> PROBLEM DETAILS:
Only these lines should appear, exactly: the one containing "- ECR > https://github.com/jrdalino/aws-ecr-terraform" and every line after it through the end of the material below.
________
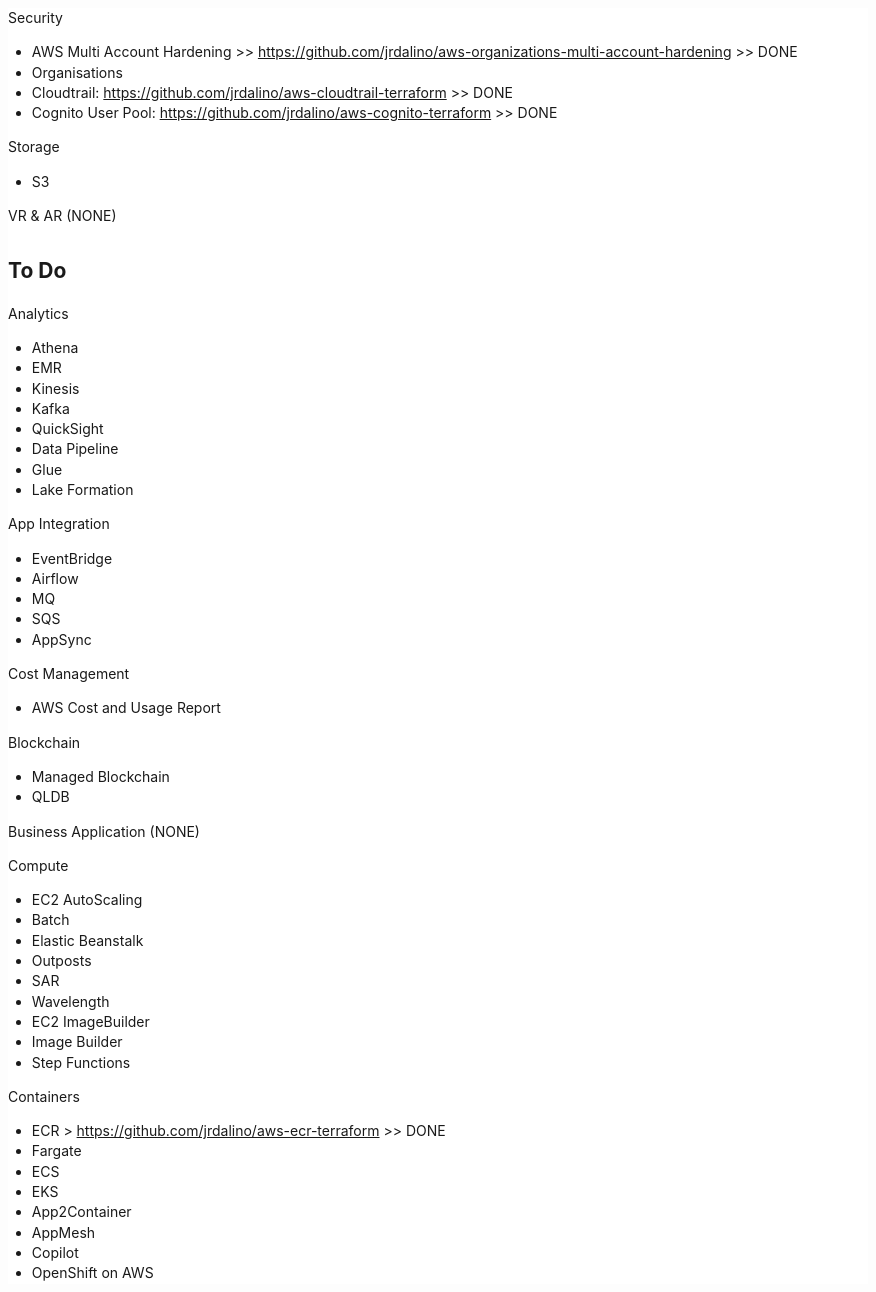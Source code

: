 Security
- AWS Multi Account Hardening >> https://github.com/jrdalino/aws-organizations-multi-account-hardening >> DONE
- Organisations
- Cloudtrail: https://github.com/jrdalino/aws-cloudtrail-terraform >> DONE
- Cognito User Pool: https://github.com/jrdalino/aws-cognito-terraform >> DONE

Storage
- S3

VR & AR (NONE)

## To Do

Analytics
- Athena
- EMR
- Kinesis
- Kafka
- QuickSight
- Data Pipeline
- Glue
- Lake Formation

App Integration
- EventBridge
- Airflow
- MQ
- SQS
- AppSync

Cost Management
- AWS Cost and Usage Report

Blockchain
- Managed Blockchain
- QLDB

Business Application (NONE)

Compute
- EC2 AutoScaling
- Batch
- Elastic Beanstalk
- Outposts
- SAR
- Wavelength
- EC2 ImageBuilder
- Image Builder
- Step Functions

Containers
- ECR > https://github.com/jrdalino/aws-ecr-terraform >> DONE
- Fargate
- ECS
- EKS
- App2Container
- AppMesh
- Copilot
- OpenShift on AWS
________
> ANSWER BOX:
- ECR > https://github.com/jrdalino/aws-ecr-terraform >> DONE
- Fargate
- ECS
- EKS
- App2Container
- AppMesh
- Copilot
- OpenShift on AWS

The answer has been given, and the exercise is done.